Students with Mobility Impairments

There are a wide range of mobility impairments that might influence a student's ability to function in a college setting. Students with mobility concerns may have experienced spinal cord injuries, Muscular Dystrophy, Cerebral Palsy, Multiple Sclerosis, arthritis, amputation, paralysis and stroke. Some students may need to use canes, walkers or wheelchairs. Others may experience impairments to specific parts of their bodies (e.g., hands, wrists). Some students are coping with temporary injuries, such as broken bones or repetitive stress conditions, such as carpal tunnel syndrome. Students may have trouble handwriting class assignments and/or they may be unable to type. Some students may have difficulty getting quickly from class to class. A student's abilities could vary daily depending on the nature of the condition.

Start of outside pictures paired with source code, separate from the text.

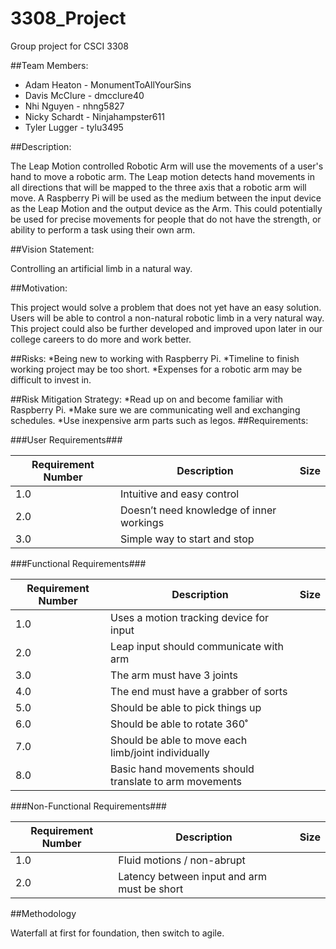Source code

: # 3308_Project
Group project for CSCI 3308

##Team Members:
* Adam Heaton - MonumentToAllYourSins
* Davis McClure - dmcclure40
* Nhi Nguyen - nhng5827
* Nicky Schardt - Ninjahampster611
* Tyler Lugger - tylu3495

##Description:

The Leap Motion controlled Robotic Arm will use the movements of a user's hand to move a robotic arm. The Leap motion detects hand movements in all directions that will be mapped to the three axis that a robotic arm will move. A Raspberry Pi will be used as the medium between the input device as the Leap Motion and the output device as the Arm. This could potentially be used for precise movements for people that do not have the strength, or ability to perform a task using their own arm. 

##Vision Statement:

Controlling an artificial limb in a natural way.

##Motivation:

This project would solve a problem that does not yet have an easy solution. Users will be able to control a non-natural robotic limb in a very natural way. This project could also be further developed and improved upon later in our college careers to do more and work better.

##Risks:
*Being new to working with Raspberry Pi.
*Timeline to finish working project may be too short.
*Expenses for a robotic arm may be difficult to invest in.

##Risk Mitigation Strategy:
*Read up on and become familiar with Raspberry Pi.
*Make sure we are communicating well and exchanging schedules.
*Use inexpensive arm parts such as legos.
##Requirements:

###User Requirements###

Requirement Number| Description|Size
---------|--------|------------
1.0 | Intuitive and easy control |
2.0 | Doesn’t need knowledge of inner workings |
3.0 | Simple way to start and stop |

###Functional Requirements###

Requirement Number| Description | Size
---------|--------|-----------
1.0 | Uses a motion tracking device for input |
2.0 | Leap input should communicate with arm |
3.0 | The arm must have 3 joints |
4.0 | The end must have a grabber of sorts |
5.0 | Should be able to pick things up |
6.0 | Should be able to rotate 360˚ |
7.0 | Should be able to move each limb/joint individually |
8.0 | Basic hand movements should translate to arm movements |

###Non-Functional Requirements###

Requirement Number| Description | Size
---------|--------|---------------
1.0 | Fluid motions / non-abrupt |
2.0 | Latency between input and arm must be short |

##Methodology

Waterfall at first for foundation, then switch to agile.
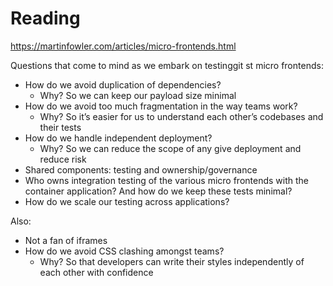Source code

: # Reading

https://martinfowler.com/articles/micro-frontends.html

Questions that come to mind as we embark on testinggit st micro frontends:
* How do we avoid duplication of dependencies?
    * Why? So we can keep our payload size minimal
* How do we avoid too much fragmentation in the way teams work?
    * Why? So it’s easier for us to understand each other’s codebases and their tests
* How do we handle independent deployment?
    * Why? So we can reduce the scope of any give deployment and reduce risk
* Shared components: testing and ownership/governance
* Who owns integration testing of the various micro frontends with the container application? And how do we keep these tests minimal?
* How do we scale our testing across applications?

Also: 
* Not a fan of iframes 
* How do we avoid CSS clashing amongst teams?
    * Why? So that developers can write their styles independently of each other with confidence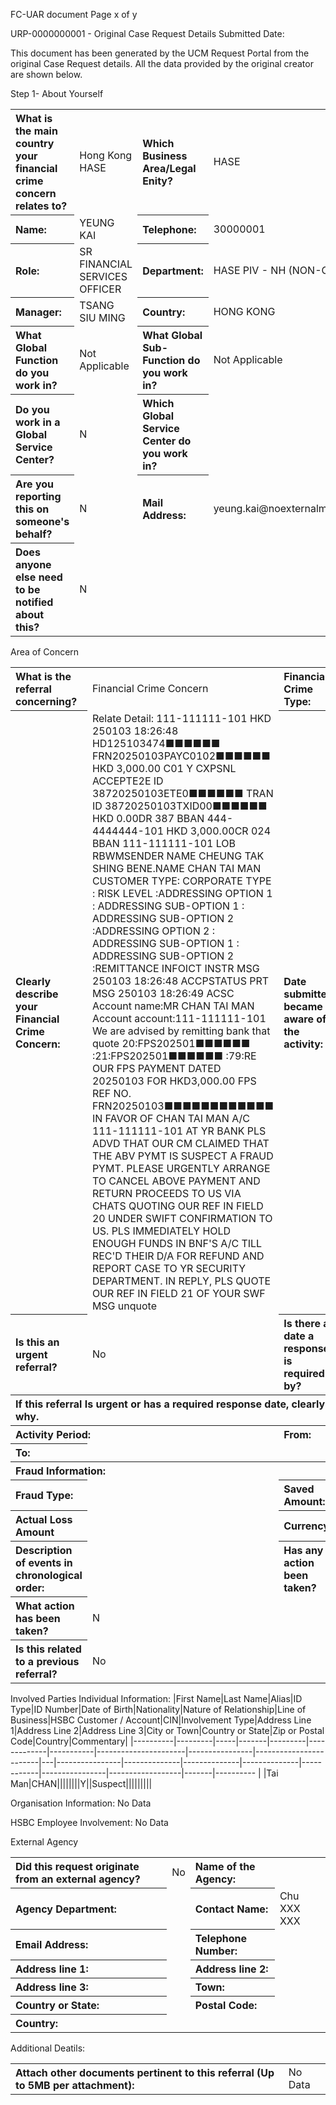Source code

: FC-UAR document
Page x of y

URP-0000000001 - Original Case Request Details
Submitted Date:

This document has been generated by the UCM Request Portal from the original Case Request details. All the data provided by the original creator are shown below.

Step 1- About Yourself
<table style='text-align:left'><tr><th>What is the main country your financial crime concern relates to?</th><td>Hong Kong HASE</td><th>Which Business Area/Legal Enity?</th><td>HASE</td></tr><tr><th>Name:</th><td>YEUNG KAI</td><th>Telephone:</th><td>30000001</td></tr><tr><th>Role:</th><td>SR FINANCIAL SERVICES OFFICER</td><th>Department:</th><td>HASE PIV - NH (NON-CORE)</td></tr><tr><th>Manager:</th><td>TSANG SIU MING</td><th>Country:</th><td>HONG KONG</td></tr><tr><th>What Global Function do you work in?</th><td>Not Applicable</td><th>What Global Sub-Function do you work in?</th><td>Not Applicable</td></tr><tr><th>Do you work in a Global Service Center?</th><td>N</td><th>Which Global Service Center do you work in?</th><td></td></tr><tr><th>Are you reporting this on someone's behalf?</th><td>N</td><th>Mail Address:</th><td>yeung.kai@noexternalmail.hsbc.com</td></tr><tr><th>Does anyone else need to be notified about this?</th><td>N</td></tr></table>

Area of Concern
<table style='text-align:left'><tr><th>What is the referral concerning?</th><td>Financial Crime Concern</td><th>Financial Crime Type:</th><td>External Fraud</td></tr><tr><th>Clearly describe your Financial Crime Concern:</th><td>Relate Detail: 111-111111-101 HKD 250103 18:26:48 HD125103474■■■■■■ FRN20250103PAYC0102■■■■■■ HKD 3,000.00 C01 Y CXPSNL ACCEPTE2E ID 38720250103ETE0■■■■■■ TRAN ID 38720250103TXID00■■■■■■ HKD 0.00DR 387 BBAN 444-4444444-101 HKD 3,000.00CR 024 BBAN 111-111111-101 LOB RBWMSENDER NAME CHEUNG TAK SHING BENE.NAME CHAN TAI MAN CUSTOMER TYPE: CORPORATE TYPE : RISK LEVEL :ADDRESSING OPTION 1 : ADDRESSING SUB-OPTION 1 : ADDRESSING SUB-OPTION 2 :ADDRESSING OPTION 2 : ADDRESSING SUB-OPTION 1 : ADDRESSING SUB-OPTION 2 :REMITTANCE INFOICT INSTR MSG 250103 18:26:48 ACCPSTATUS PRT MSG 250103 18:26:49 ACSC Account name:MR CHAN TAI MAN Account account:111-111111-101 We are advised by remitting bank that quote 20:FPS202501■■■■■■ :21:FPS202501■■■■■■ :79:RE OUR FPS PAYMENT DATED 20250103 FOR HKD3,000.00 FPS REF NO. FRN20250103■■■■■■■■■■■■ IN FAVOR OF CHAN TAI MAN A/C 111-111111-101 AT YR BANK PLS ADVD THAT OUR CM CLAIMED THAT THE ABV PYMT IS SUSPECT A FRAUD PYMT. PLEASE URGENTLY ARRANGE TO CANCEL ABOVE PAYMENT AND RETURN PROCEEDS TO US VIA CHATS QUOTING OUR REF IN FIELD 20 UNDER SWIFT CONFIRMATION TO US. PLS IMMEDIATELY HOLD ENOUGH FUNDS IN BNF'S A/C TILL REC'D THEIR D/A FOR REFUND AND REPORT CASE TO YR SECURITY DEPARTMENT. IN REPLY, PLS QUOTE OUR REF IN FIELD 21 OF YOUR SWF MSG unquote</td><th>Date submitter became aware of the activity:</th><td></td></tr><tr><th>Is this an urgent referral?</th><td>No</td><th>Is there a date a response is required by?</th><td></td></tr><tr><th colspan='4'>If this referral Is urgent or has a required response date, clearly explain why.</th></tr><tr><th colspan='2'>Activity Period:</th><th>From:</th><td></td></tr><tr><th>To:</th><td colspan='3'></td></tr><tr><th colspan='4'>Fraud Information:</th></tr><tr><th>Fraud Type:</th><td></td><th>Saved Amount:</th><td></td></tr><tr><th>Actual Loss Amount</th><td></td><th>Currency:</th><td></td></tr><tr><th>Description of events in chronological order:</th><td></td><th>Has any action been taken?</th><td>No</td></tr><tr><th>What action has been taken?</th><td colspan='3'>N</td></tr><tr><th>Is this related to a previous referral?</th><td colspan='3'>No</td></tr></table>

Involved Parties
Individual Information:
|First Name|Last Name|Alias|ID Type|ID Number|Date of Birth|Nationality|Nature of Relationship|Line of Business|HSBC Customer / Account|CIN|Involvement Type|Address Line 1|Address Line 2|Address Line 3|City or Town|Country or State|Zip or Postal Code|Country|Commentary|
|----------|---------|-----|-------|---------|-------------|-----------|----------------------|----------------|------------------------|---|----------------|--------------|--------------|--------------|------------|----------------|------------------|-------|---------- |
|Tai Man|CHAN||||||||Y||Suspect|||||||||

Organisation Information:
No Data

HSBC Employee Involvement:
No Data

External Agency
<table style='text-align:left'><tr><th>Did this request originate from an external agency?</th><td>No</td><th>Name of the Agency:</th><td></td></tr><tr><th>Agency Department:</th><td></td><th>Contact Name:</th><td>Chu XXX XXX</td></tr><tr><th>Email Address:</th><td></td><th>Telephone Number:</th><td></td></tr><tr><th>Address line 1:</th><td></td><th>Address line 2:</th><td></td></tr><tr><th>Address line 3:</th><td></td><th>Town:</th><td></td></tr><tr><th>Country or State:</th><td></td><th>Postal Code:</th><td></td></tr><tr><th>Country:</th><td colspan='3'></td></tr></table>

Additional Deatils:
<table style='text-align:left'><tr><th>Attach other documents pertinent to this referral (Up to 5MB per attachment):</th><td colspan='3'>No Data</td></tr></table>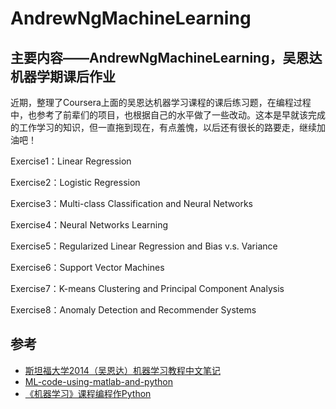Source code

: # AndrewNgMachineLearning
##  主要内容——AndrewNgMachineLearning，吴恩达机器学期课后作业
近期，整理了Coursera上面的吴恩达机器学习课程的课后练习题，在编程过程中，也参考了前辈们的项目，也根据自己的水平做了一些改动。这本是早就该完成的工作学习的知识，但一直拖到现在，有点羞愧，以后还有很长的路要走，继续加油吧！

Exercise1：Linear Regression

Exercise2：Logistic Regression

Exercise3：Multi-class Classification and Neural Networks

Exercise4：Neural Networks Learning

Exercise5：Regularized Linear Regression and Bias v.s. Variance

Exercise6：Support Vector Machines

Exercise7：K-means Clustering and Principal Component Analysis

Exercise8：Anomaly Detection and Recommender Systems
 ## 参考
 +  [斯坦福大学2014（吴恩达）机器学习教程中文笔记]('https://github.com/fengdu78/Coursera-ML-AndrewNg-Notes')
 +  [ML-code-using-matlab-and-python]('https://github.com/AceCoooool/ML-Andrew-Ng')
 +  [《机器学习》课程编程作Python]('https://github.com/TingNie/Coursera-ML-using-matlab-python')
 
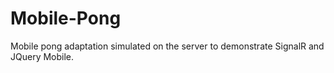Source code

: # Mobile-Pong
Mobile pong adaptation simulated on the server to demonstrate SignalR and JQuery Mobile.
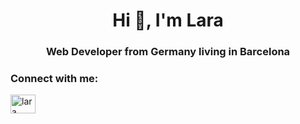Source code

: <h1 align="center">Hi 👋, I'm Lara</h1>
<h3 align="center">Web Developer from Germany living in Barcelona</h3>

<h3 align="left">Connect with me:</h3>
<p align="left">
<a href="https://linkedin.com/in/lara keen" target="blank"><img align="center" src="https://raw.githubusercontent.com/rahuldkjain/github-profile-readme-generator/master/src/images/icons/Social/linked-in-alt.svg" alt="lara keen" height="30" width="40" /></a>
</p>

The Student Disability Service aims to provide faculty members with as much notice as possible if we find that a student with a mobility concern is going to be enrolled in your course. Typically, we will help to arrange a meeting between you and the student so that you can discuss the kinds of accommodations that will be most helpful without altering fundamental course requirements.

Common Types of Accommodations for Students with Mobility Impairments

  • Accessible locations for classrooms, labs and field trips.
  • Wide aisles and uncluttered work areas.
  • Adjustable height and tilt tables; equipment located within reach.
  • Notetakers, scribes and lab assistants.
  • Group lab assignments.
  • Extended time tests/exams or alternative testing arrangements.
  • Computers with speech input and alternative keyboards.
  • Course materials available in electronic format.
  • When speaking with a student in a wheelchair, sit down or move back to create a more comfortable angle for conversation.
  • A wheelchair or scooter is part of a student's "personal space." Please do not lean on a chair, touch it or push it unless asked.
  • For courses that include field trips or internships, please feel free to consult with the student and with the Student Disability Service to discuss any needs. We can help you identify and coordinate accommodations.
  • Please consult with the student and the Student Disability Service in advance to arrange a plan for how a student will gain assistance in the event of a fire drill or event that requires the fast evacuation of a class or a lab.

Adapted from DO-IT, University of Washington Mobility Impairment Resources

Student Disclosure

If a student identifies to you as having a disability and expresses a need for accommodations, please ask whether the student has also registered with the Student Disability Service so that we can draft formal accommodations letters. We recommend that you schedule an individual meeting with the student so that the two of you can identify accommodations that will enable the student to access the course material without altering fundamental course requirements. We have found that even when multiple students have the same disability, each student often benefits from different strategies for accessing the material.

Confidentiality Note

Protection of a student's privacy is very important. Disability status and accommodations are highly confidential. Please do not discuss a student's situation and accommodations without the student's permission.